Yen rally continues after U.S. data: Is the Carry Trade affecting the global equity markets?

Yen rally continues after U.S. data
By Leslie Wines
Last Update: 8:44 AM ET Aug 16, 2007

NEW YORK (MarketWatch) - The yen remained sharply higher against its rivals early Thursday, after data showing that housing starts dropped to a 10-month low last month. Another report showed that claims for unemployment benefits last week hit their highest level since mid-June. The data did not have its usual impact on the market because investors' attention remains trained on turmoil in the credit markets.
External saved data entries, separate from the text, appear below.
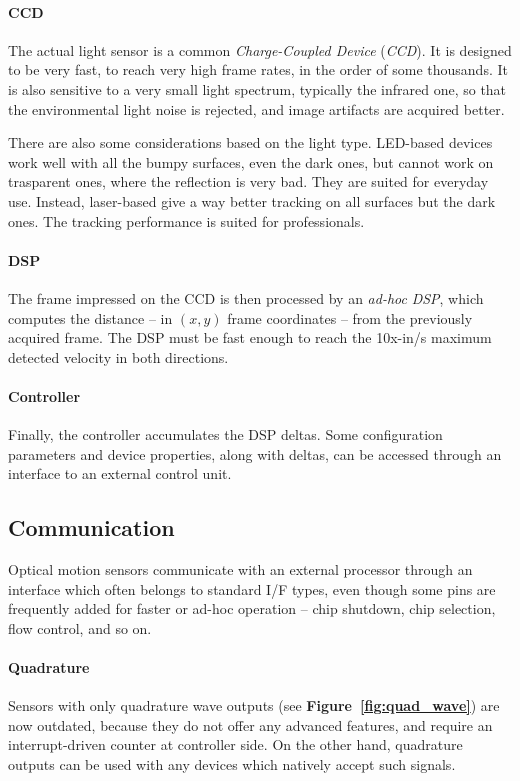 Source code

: \documentclass[a4paper,10pt]{article}
\newcommand{\citef}[1]{\textbf{Figure~\ref{#1}}}
\begin{document}
\begin{multicols}{2}
\paragraph{CCD}
The actual light sensor is a common \emph{Charge-Coupled Device}
(\emph{CCD}). It is designed to be very fast, to reach very high frame rates,
in the order of some thousands. It is also sensitive to a very small light
spectrum, typically the infrared one, so that the environmental light noise is
rejected, and image artifacts are acquired better.

There are also some considerations based on the light type. LED-based devices
work well with all the bumpy surfaces, even the dark ones, but cannot work
on trasparent ones, where the reflection is very bad. They are suited for
everyday use.
Instead, laser-based give a way better tracking on all surfaces but the dark
ones. The tracking performance is suited for professionals.


\paragraph{DSP}
The frame impressed on the CCD is then processed by an \emph{ad-hoc}
\emph{DSP}, which computes the distance -- in $(x,y)$ frame coordinates --
from the previously acquired frame. The DSP must be fast enough to reach the
10x-in/s maximum detected velocity in both directions.


\paragraph{Controller}
Finally, the controller accumulates the DSP deltas. Some configuration
parameters and device properties, along with deltas, can be accessed through
an interface to an external control unit.


\subsection{Communication}

Optical motion sensors communicate with an external processor through an
interface which often belongs to standard I/F types, even though some pins
are frequently added for faster or ad-hoc operation -- chip shutdown, chip
selection, flow control, and so on.


\paragraph{Quadrature}
Sensors with only quadrature wave outputs (see \citef{fig:quad_wave}) are now
outdated, because they do not offer any advanced features, and require an
interrupt-driven counter at controller side. On the other hand, quadrature
outputs can be used with any devices which natively accept such signals.



\end{multicols}
\end{document}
Shaky credit market conditions are forcing investors to unwind carry trades in which they borrow yen to buy higher-yielding assets.

The shakiness also is sparking heavy purchasing of government-backed Treasurys, a phenomenon that is lifting the dollar a bit against the euro and pound. At last check, the euro was down 0.02% at $1.3426, the dollar down 1.4% at 114.57 yen, and the pound sterling down 0.09% at $1.9855.



GOIH Commentary:

As we have reported in the past, we believe the Yen carry trade is the global liquidity window funding the global equity markets recent assent. We have said before that astute investors borrow in the Japanese market at 1% and invest in higher yielding assets. The interest rate risk is minimal since that can be hedged, allowing an investor to speculate on exchange risk which can also be hedged with forward contracts.

In essence astute investors borrow the Yen, invest in Australian fixed income products yielding 9%, and use the Australian fixed income instruments as collateral to invest in US equities, thus causing the Dow and NASDAQ to make new highs each day in June and July.

As we at Global 1 Financial see things, we are forecasting continued disruptions in the US housing market since the subprime lender and borrower are effectively shut out of the market, thereby eliminating any marginal increase in housing starts.

We are beginning to see stress in the consumer retail stocks, thereby the consumer is beginning to feel the affects of the economic slow down. Because the consumers' wages have been flat, the source of funding for the consumer has been the equity in their home. But because home values have begun to decline the retail consumer is not able to make retail purchases funded by home equity, thus causing the slow down in consumer spending and the slow down in consumer stocks.

We see consumer retailers weak for the third quarter and continuing into the fourth quarter. We especially see Home Depot (NYSE:HD) and Lowes (NYSE:LOW) weak as consumer retailers in the home improvement sector.